##### MATERIAL FOR THIS TASK #####

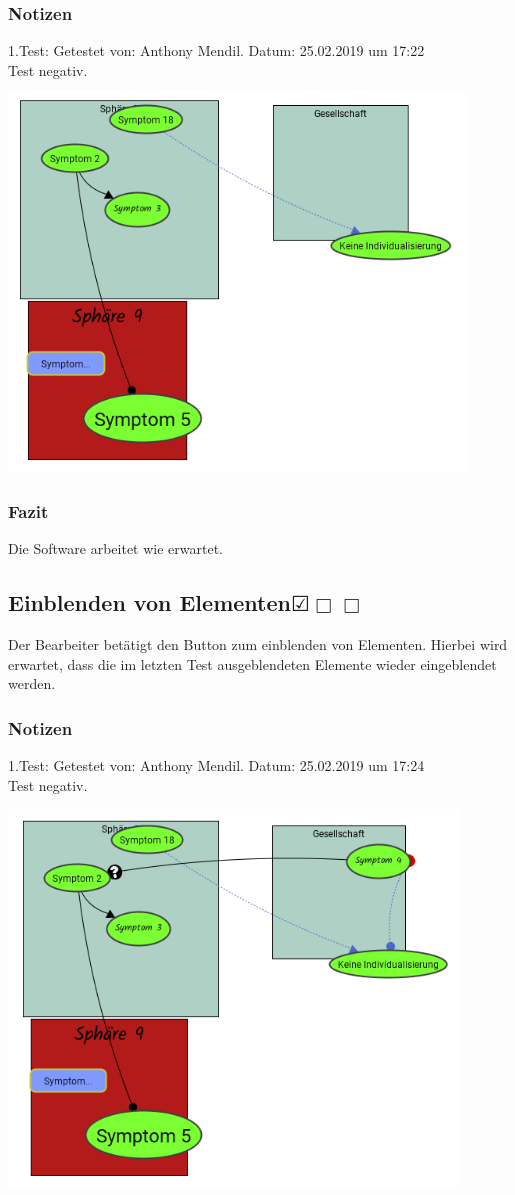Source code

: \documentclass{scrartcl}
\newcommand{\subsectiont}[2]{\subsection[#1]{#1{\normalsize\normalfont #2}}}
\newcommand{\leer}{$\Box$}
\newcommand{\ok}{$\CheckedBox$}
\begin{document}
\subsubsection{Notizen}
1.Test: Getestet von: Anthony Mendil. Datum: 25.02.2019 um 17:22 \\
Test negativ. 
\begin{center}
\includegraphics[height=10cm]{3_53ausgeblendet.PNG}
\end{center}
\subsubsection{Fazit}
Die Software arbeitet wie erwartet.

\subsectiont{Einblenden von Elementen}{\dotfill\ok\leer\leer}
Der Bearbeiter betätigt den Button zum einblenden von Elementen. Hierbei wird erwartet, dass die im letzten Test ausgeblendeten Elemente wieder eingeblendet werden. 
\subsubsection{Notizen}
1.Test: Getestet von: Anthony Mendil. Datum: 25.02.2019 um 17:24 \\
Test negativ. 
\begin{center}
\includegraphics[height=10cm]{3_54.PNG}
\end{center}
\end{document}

#####
##### MATERIAL FOR THIS TASK #####

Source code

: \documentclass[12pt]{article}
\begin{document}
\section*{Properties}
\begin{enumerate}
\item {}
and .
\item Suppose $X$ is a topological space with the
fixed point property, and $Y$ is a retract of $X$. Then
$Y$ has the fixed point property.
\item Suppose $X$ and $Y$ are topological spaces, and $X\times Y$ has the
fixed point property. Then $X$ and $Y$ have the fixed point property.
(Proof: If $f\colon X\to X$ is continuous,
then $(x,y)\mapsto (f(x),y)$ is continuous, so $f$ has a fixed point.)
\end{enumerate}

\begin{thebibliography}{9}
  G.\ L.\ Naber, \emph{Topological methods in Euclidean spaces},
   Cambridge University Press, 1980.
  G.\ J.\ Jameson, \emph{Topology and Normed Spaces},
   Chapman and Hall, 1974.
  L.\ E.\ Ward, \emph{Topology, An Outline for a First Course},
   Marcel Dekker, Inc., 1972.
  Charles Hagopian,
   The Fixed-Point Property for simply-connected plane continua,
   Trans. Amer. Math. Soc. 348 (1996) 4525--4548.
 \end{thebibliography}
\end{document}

#####
##### MATERIAL FOR THIS TASK #####

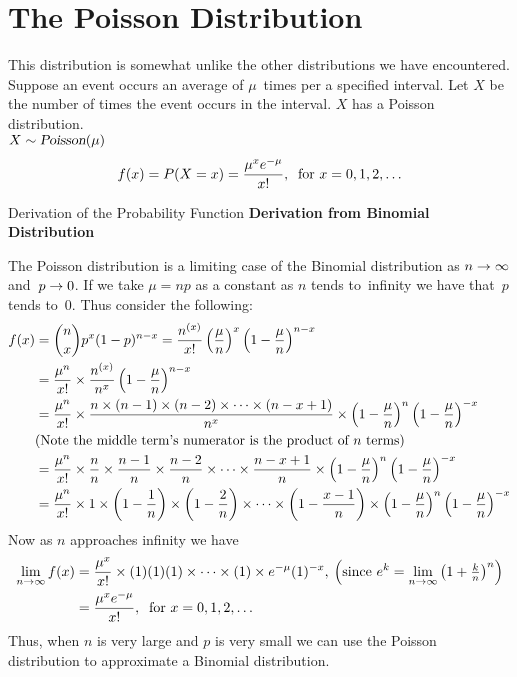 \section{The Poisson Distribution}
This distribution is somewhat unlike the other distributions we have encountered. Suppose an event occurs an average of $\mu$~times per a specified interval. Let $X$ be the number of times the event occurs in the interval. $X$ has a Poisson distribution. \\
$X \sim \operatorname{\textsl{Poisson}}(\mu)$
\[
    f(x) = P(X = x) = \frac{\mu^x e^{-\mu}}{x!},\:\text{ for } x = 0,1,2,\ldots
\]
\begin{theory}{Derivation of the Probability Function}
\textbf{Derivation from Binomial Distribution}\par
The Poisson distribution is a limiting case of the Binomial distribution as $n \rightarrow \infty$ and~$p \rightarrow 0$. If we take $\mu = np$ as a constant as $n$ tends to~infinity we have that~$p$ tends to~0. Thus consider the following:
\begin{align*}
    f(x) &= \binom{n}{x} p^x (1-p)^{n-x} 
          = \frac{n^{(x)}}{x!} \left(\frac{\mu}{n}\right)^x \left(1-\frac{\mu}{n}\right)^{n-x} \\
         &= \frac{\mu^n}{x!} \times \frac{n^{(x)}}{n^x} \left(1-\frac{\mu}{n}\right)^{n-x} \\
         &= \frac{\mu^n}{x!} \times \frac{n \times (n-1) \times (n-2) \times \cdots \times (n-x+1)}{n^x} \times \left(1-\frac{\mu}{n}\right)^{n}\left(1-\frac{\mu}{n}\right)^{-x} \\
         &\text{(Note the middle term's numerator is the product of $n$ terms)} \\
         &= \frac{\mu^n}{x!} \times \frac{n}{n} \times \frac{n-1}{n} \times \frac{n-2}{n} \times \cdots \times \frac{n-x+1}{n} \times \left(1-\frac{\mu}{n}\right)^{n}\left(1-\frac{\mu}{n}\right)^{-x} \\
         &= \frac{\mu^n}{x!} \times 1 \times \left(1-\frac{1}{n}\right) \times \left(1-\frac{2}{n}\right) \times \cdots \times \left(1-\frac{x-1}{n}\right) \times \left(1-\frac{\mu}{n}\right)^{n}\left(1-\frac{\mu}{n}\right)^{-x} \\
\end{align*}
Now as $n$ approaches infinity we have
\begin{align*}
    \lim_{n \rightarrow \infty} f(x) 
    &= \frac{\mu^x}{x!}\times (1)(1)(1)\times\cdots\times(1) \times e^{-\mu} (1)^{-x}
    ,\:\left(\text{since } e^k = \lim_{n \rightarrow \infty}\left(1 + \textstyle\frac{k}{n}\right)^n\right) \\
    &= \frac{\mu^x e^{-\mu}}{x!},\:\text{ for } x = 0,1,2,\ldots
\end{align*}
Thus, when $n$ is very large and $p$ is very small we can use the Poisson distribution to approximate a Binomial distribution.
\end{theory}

#####

Say how many lines of the data hold the word "ldots", and leave out everything but the number.

ANSWER TO THIS PROBLEM >>
2